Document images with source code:
○ ○ ○ ○ ○ ○ ○

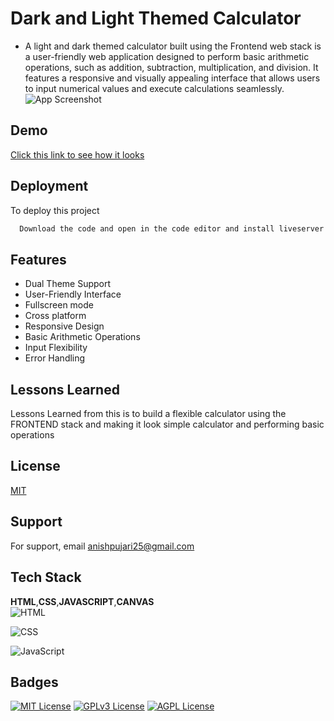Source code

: 
# Dark and Light Themed Calculator

- A light and dark themed calculator built using the Frontend web stack is a user-friendly web application designed to perform basic arithmetic operations, such as addition, subtraction, multiplication, and division. It features a responsive and visually appealing interface that allows users to input numerical values and execute calculations seamlessly. <br>
![App Screenshot](https://github.com/Anishpuj/AppleVisionproClone/assets/98417394/d0a01c17-e6b6-48c5-84d7-ca15e820ed18)





## Demo

[Click this link to see how it looks](https://calcpage.netlify.app/)   



## Deployment

To deploy this project

```bash
  Download the code and open in the code editor and install liveserver extension and after loading the file you can run it on live server and check it out 
```


## Features

- Dual Theme Support
- User-Friendly Interface
- Fullscreen mode
- Cross platform
- Responsive Design
- Basic Arithmetic Operations
- Input Flexibility
- Error Handling


## Lessons Learned

Lessons Learned from this is to build a flexible calculator using the FRONTEND stack and making it look simple calculator and performing basic operations 


## License

[MIT](https://choosealicense.com/licenses/mit/)

## Support

For support, email anishpujari25@gmail.com 


## Tech Stack

**HTML**,**CSS**,**JAVASCRIPT**,**CANVAS** <br>
![HTML](https://img.shields.io/badge/HTML5-E34F26?style=for-the-badge&logo=html5&logoColor=white)

![CSS](https://img.shields.io/badge/CSS3-1572B6?style=for-the-badge&logo=css3&logoColor=white)

![JavaScript](https://img.shields.io/badge/JavaScript-323330?style=for-the-badge&logo=javascript&logoColor=F7DF1E)
## Badges

[![MIT License](https://img.shields.io/badge/License-MIT-green.svg)](https://choosealicense.com/licenses/mit/)
[![GPLv3 License](https://img.shields.io/badge/License-GPL%20v3-yellow.svg)](https://opensource.org/licenses/)
[![AGPL License](https://img.shields.io/badge/license-AGPL-blue.svg)](http://www.gnu.org/licenses/agpl-3.0)

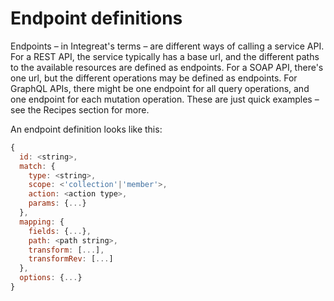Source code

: # Endpoint definitions

Endpoints – in Integreat's terms – are different ways of calling a service API. For a REST API, the service typically has a base url, and the different paths to the available resources are defined as endpoints. For a SOAP API, there's one url, but the different operations may be defined as endpoints. For GraphQL APIs, there might be one endpoint for all query operations, and one endpoint for each mutation operation. These are just quick examples – see the Recipes section for more.

An endpoint definition looks like this:

```javascript
{
  id: <string>,
  match: {
    type: <string>,
    scope: <'collection'|'member'>,
    action: <action type>,
    params: {...}
  },
  mapping: {
    fields: {...},
    path: <path string>,
    transform: [...],
    transformRev: [...]
  },
  options: {...}
}
```

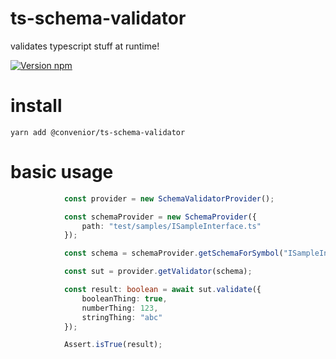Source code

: # ts-schema-validator
validates typescript stuff at runtime!


[![Version npm](https://img.shields.io/npm/v/@convenior/ts-schema-validator.svg?style=flat-square)](https://www.npmjs.com/package/@convenior/ts-schema-validator)

# install
`yarn add @convenior/ts-schema-validator`

# basic usage

```typescript
            const provider = new SchemaValidatorProvider();

            const schemaProvider = new SchemaProvider({
                path: "test/samples/ISampleInterface.ts"
            });

            const schema = schemaProvider.getSchemaForSymbol("ISampleInterface");

            const sut = provider.getValidator(schema);

            const result: boolean = await sut.validate({
                booleanThing: true,
                numberThing: 123,
                stringThing: "abc"
            });

            Assert.isTrue(result);
```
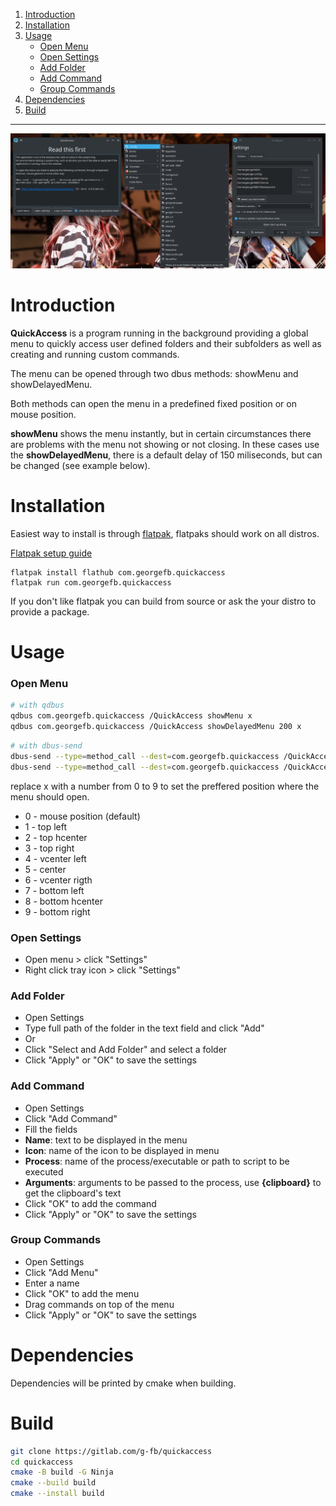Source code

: 1. [Introduction](#introduction)
2. [Installation](#installation)
3. [Usage](#usage)
    * [Open Menu](#open-menu)
    * [Open Settings](#open-settings)
    * [Add Folder](#add-folder)
    * [Add Command](#add-command)
    * [Group Commands](#group-commands)
4. [Dependencies](#dependencies)
5. [Build](#build)

----

[![Showcase](data/images/quickaccess.png)](data/images/quickaccess.png)


# Introduction
**QuickAccess** is a program running in the background providing a global menu to quickly access user defined folders and their subfolders as well as creating and running custom commands.

The menu can be opened through two dbus methods: showMenu and showDelayedMenu.

Both methods can open the menu in a predefined fixed position or on mouse position. 

**showMenu** shows the menu instantly, but in certain circumstances there are problems with the menu not showing or not closing. In these cases use the **showDelayedMenu**, there is a default delay of 150 miliseconds, but can be changed (see example below).

# Installation
Easiest way to install is through [flatpak](https://flathub.org/apps/details/com.georgefb.quickaccess), flatpaks should work on all distros.

[Flatpak setup guide](https://flatpak.org/setup/)
```
flatpak install flathub com.georgefb.quickaccess
flatpak run com.georgefb.quickaccess
```

If you don't like flatpak you can build from source or ask the your distro to provide a package.

# Usage

### Open Menu
```bash
# with qdbus
qdbus com.georgefb.quickaccess /QuickAccess showMenu x
qdbus com.georgefb.quickaccess /QuickAccess showDelayedMenu 200 x
```

```bash
# with dbus-send
dbus-send --type=method_call --dest=com.georgefb.quickaccess /QuickAccess com.georgefb.QuickAccess.showMenu int32:x
dbus-send --type=method_call --dest=com.georgefb.quickaccess /QuickAccess com.georgefb.QuickAccess.showDelayedMenu int32:200 int32:x
```

replace x with a number from 0 to 9 to set the preffered position where the menu should open.

- 0 - mouse position (default)
- 1 - top left
- 2 - top hcenter
- 3 - top right
- 4 - vcenter left
- 5 - center
- 6 - vcenter rigth
- 7 - bottom left
- 8 - bottom hcenter
- 9 - bottom right

### Open Settings
- Open menu > click "Settings"
- Right click tray icon > click "Settings"

### Add Folder
- Open Settings
- Type full path of the folder in the text field and click "Add"
- Or
- Click "Select and Add Folder" and select a folder
- Click "Apply" or "OK" to save the settings

### Add Command
- Open Settings
- Click "Add Command"
- Fill the fields
- **Name**: text to be displayed in the menu
- **Icon**: name of the icon to be displayed in menu
- **Process**: name of the process/executable or path to script to be executed
- **Arguments**: arguments to be passed to the process, use **{clipboard}** to get the clipboard's text
- Click "OK" to add the command
- Click "Apply" or "OK" to save the settings

### Group Commands
- Open Settings
- Click "Add Menu"
- Enter a name
- Click "OK" to add the menu
- Drag commands on top of the menu
- Click "Apply" or "OK" to save the settings

# Dependencies

Dependencies will be printed by cmake when building.

# Build
```bash
git clone https://gitlab.com/g-fb/quickaccess
cd quickaccess
cmake -B build -G Ninja
cmake --build build
cmake --install build
```
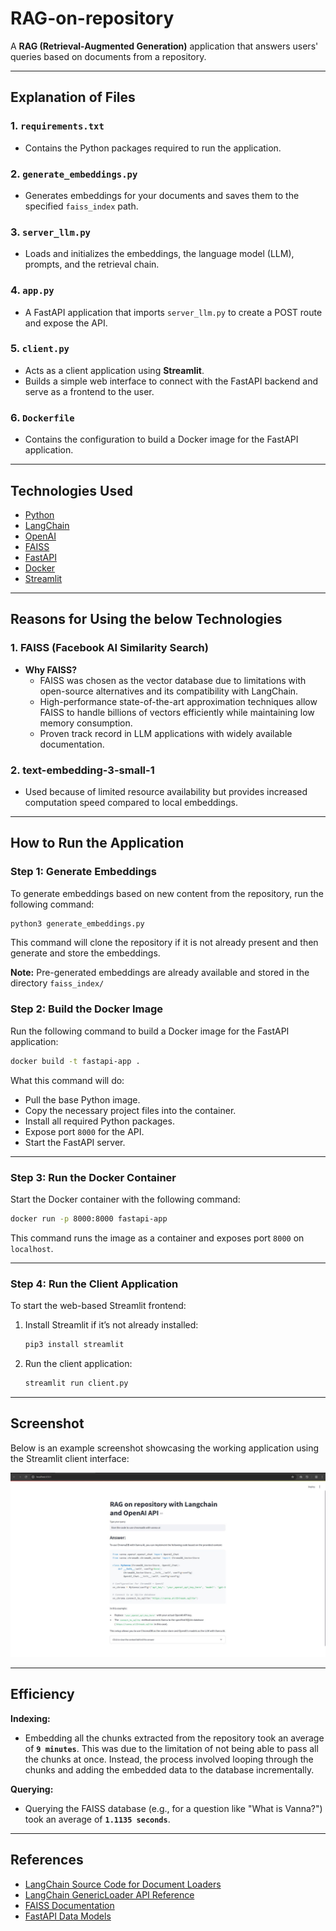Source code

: # RAG-on-repository

A **RAG (Retrieval-Augmented Generation)** application that answers users' queries based on documents from a repository.

---

## Explanation of Files

### 1. `requirements.txt`
- Contains the Python packages required to run the application.

### 2. `generate_embeddings.py`
- Generates embeddings for your documents and saves them to the specified `faiss_index` path.

### 3. `server_llm.py`
- Loads and initializes the embeddings, the language model (LLM), prompts, and the retrieval chain.

### 4. `app.py`
- A FastAPI application that imports `server_llm.py` to create a POST route and expose the API.

### 5. `client.py`
- Acts as a client application using **Streamlit**.
- Builds a simple web interface to connect with the FastAPI backend and serve as a frontend to the user.

### 6. `Dockerfile`
- Contains the configuration to build a Docker image for the FastAPI application.

---

## Technologies Used

- [Python](https://www.python.org/)
- [LangChain](https://www.langchain.com/)
- [OpenAI](https://platform.openai.com/)
- [FAISS](https://faiss.ai/)
- [FastAPI](https://fastapi.tiangolo.com/)
- [Docker](https://www.docker.com/)
- [Streamlit](https://streamlit.io/)

---

## Reasons for Using the below Technologies

### 1. **FAISS (Facebook AI Similarity Search)**

- **Why FAISS?**
    - FAISS was chosen as the vector database due to limitations with open-source alternatives and its compatibility with LangChain.
    - High-performance state-of-the-art approximation techniques allow FAISS to handle billions of vectors efficiently while maintaining low memory consumption.
    - Proven track record in LLM applications with widely available documentation.

### 2. **text-embedding-3-small-1**
- Used because of limited resource availability but provides increased computation speed compared to local embeddings.

---

## How to Run the Application

### Step 1: Generate Embeddings
To generate embeddings based on new content from the repository, run the following command:

```python
python3 generate_embeddings.py
```

This command will clone the repository if it is not already present and then generate and store the embeddings.

**Note:** Pre-generated embeddings are already available and stored in the directory `faiss_index/`

### Step 2: Build the Docker Image
Run the following command to build a Docker image for the FastAPI application:

```bash
docker build -t fastapi-app .
```

What this command will do:
- Pull the base Python image.
- Copy the necessary project files into the container.
- Install all required Python packages.
- Expose port `8000` for the API.
- Start the FastAPI server.

---

### Step 3: Run the Docker Container
Start the Docker container with the following command:

```bash
docker run -p 8000:8000 fastapi-app
```

This command runs the image as a container and exposes port `8000` on `localhost`.

---

### Step 4: Run the Client Application
To start the web-based Streamlit frontend:

1. Install Streamlit if it’s not already installed:

    ```bash
    pip3 install streamlit
    ```

2. Run the client application:

    ```bash
    streamlit run client.py
    ```

---

## Screenshot

Below is an example screenshot showcasing the working application using the Streamlit client interface:

![Client Screenshot](client_screenshot.jpg)

---

## Efficiency

**Indexing:**
- Embedding all the chunks extracted from the repository took an average of **`9 minutes`**. This was due to the limitation of not being able to pass all the chunks at once. Instead, the process involved looping through the chunks and adding the embedded data to the database incrementally.

**Querying:**
- Querying the FAISS database (e.g., for a question like "What is Vanna?") took an average of **`1.1135 seconds`**.

---

## References

- [LangChain Source Code for Document Loaders](https://python.langchain.com/v0.2/docs/integrations/document_loaders/source_code/)
- [LangChain GenericLoader API Reference](https://python.langchain.com/v0.2/api_reference/community/document_loaders/langchain_community.document_loaders.generic.GenericLoader.html)
- [FAISS Documentation](https://python.langchain.com/v0.1/docs/integrations/vectorstores/faiss/)
- [FastAPI Data Models](https://fastapi.tiangolo.com/tutorial/body/#create-your-data-model)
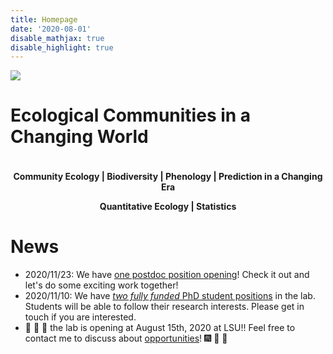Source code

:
 ```yaml
---
title: Homepage
date: '2020-08-01'
disable_mathjax: true
disable_highlight: true
---
```


<div id="widerimg">
    <img src="/images/yellow_trout_lily.jpg">
</div>

# Ecological Communities in a Changing World

<p style="margin-top:1cm;"><center><strong> Community Ecology | Biodiversity | Phenology | Prediction in a Changing Era </strong></center></p>

<center><strong> Quantitative Ecology | Statistics </strong></center>

# News


- 2020/11/23: We have [one postdoc position opening](https://t.co/xh0MZN2kwC?amp=1)! Check it out and let's do some exciting work together!
- 2020/11/10: We have [*two fully funded* PhD student positions](/pdf/phd_position_2021fall.pdf) in the lab. Students will be able to follow their research interests. Please get in touch if you are interested. 
- :rocket: :rocket: :rocket: the lab is opening at August 15th, 2020 at LSU!! Feel free to contact me to discuss about [opportunities](/opportunities/)! :fireworks: :tada: :confetti_ball:
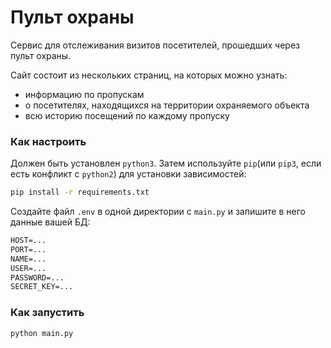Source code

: # Пульт охраны 

Сервис для отслеживания визитов посетителей, прошедших через пульт охраны. 

Сайт состоит из нескольких страниц, на которых можно узнать: 
* информацию по пропускам 
* о посетителях, находящихся на территории охраняемого объекта
* всю историю посещений по каждому пропуску


### Как настроить
Должен быть установлен `python3`. Затем используйте `pip`(или `pip3`, если есть конфликт с `python2`) для установки зависимостей:
```bash
pip install -r requirements.txt
```

Создайте файл `.env` в одной директории с `main.py`  и запишите в него данные вашей БД:
```txt
HOST=...
PORT=...
NAME=...        
USER=...
PASSWORD=...
SECRET_KEY=...
```

### Как запустить 

```bash
python main.py
```

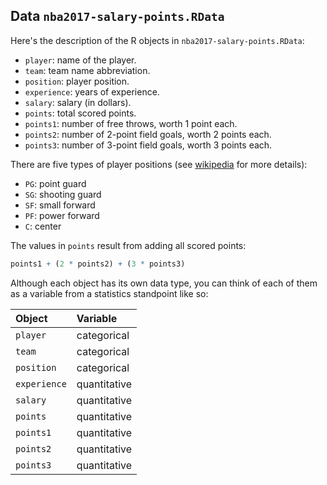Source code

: 
## Data `nba2017-salary-points.RData`

Here's the description of the R objects in `nba2017-salary-points.RData`:

- `player`: name of the player.
- `team`: team name abbreviation.
- `position`: player position.
- `experience`: years of experience.
- `salary`: salary (in dollars).
- `points`: total scored points.
- `points1`: number of free throws, worth 1 point each.
- `points2`: number of 2-point field goals, worth 2 points each.
- `points3`: number of 3-point field goals, worth 3 points each.

There are five types of player positions (see [wikipedia](https://en.wikipedia.org/wiki/Basketball_positions) for more details):

+ `PG`: point guard
+ `SG`: shooting guard
+ `SF`: small forward
+ `PF`: power forward
+ `C`: center

The values in `points` result from adding all scored points:

```r
points1 + (2 * points2) + (3 * points3)
```

Although each object has its own data type, you can think of each of them as a variable from a statistics standpoint like so:

| Object       | Variable     |
|:-------------|:-------------|
| `player`     | categorical  |
| `team`       | categorical  |
| `position`   | categorical  |
| `experience` | quantitative |
| `salary`     | quantitative |
| `points`     | quantitative |
| `points1`    | quantitative |
| `points2`    | quantitative |
| `points3`    | quantitative |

○ ○ ○ ○ ○ ○ ○

What the exercise asks:
In the data above, find the line containing "территории охраняемого объекта"; from there, please write out each line through the end, exactly, with the pictures omitted.

Solution:
* о посетителях, находящихся на территории охраняемого объекта
* всю историю посещений по каждому пропуску


### Как настроить
Должен быть установлен `python3`. Затем используйте `pip`(или `pip3`, если есть конфликт с `python2`) для установки зависимостей:
```bash
pip install -r requirements.txt
```

Создайте файл `.env` в одной директории с `main.py`  и запишите в него данные вашей БД:
```txt
HOST=...
PORT=...
NAME=...        
USER=...
PASSWORD=...
SECRET_KEY=...
```

### Как запустить 

```bash
python main.py
```

Source code

: 
## Data `nba2017-salary-points.RData`

Here's the description of the R objects in `nba2017-salary-points.RData`:

- `player`: name of the player.
- `team`: team name abbreviation.
- `position`: player position.
- `experience`: years of experience.
- `salary`: salary (in dollars).
- `points`: total scored points.
- `points1`: number of free throws, worth 1 point each.
- `points2`: number of 2-point field goals, worth 2 points each.
- `points3`: number of 3-point field goals, worth 3 points each.

There are five types of player positions (see [wikipedia](https://en.wikipedia.org/wiki/Basketball_positions) for more details):

+ `PG`: point guard
+ `SG`: shooting guard
+ `SF`: small forward
+ `PF`: power forward
+ `C`: center

The values in `points` result from adding all scored points:

```r
points1 + (2 * points2) + (3 * points3)
```

Although each object has its own data type, you can think of each of them as a variable from a statistics standpoint like so:

| Object       | Variable     |
|:-------------|:-------------|
| `player`     | categorical  |
| `team`       | categorical  |
| `position`   | categorical  |
| `experience` | quantitative |
| `salary`     | quantitative |
| `points`     | quantitative |
| `points1`    | quantitative |
| `points2`    | quantitative |
| `points3`    | quantitative |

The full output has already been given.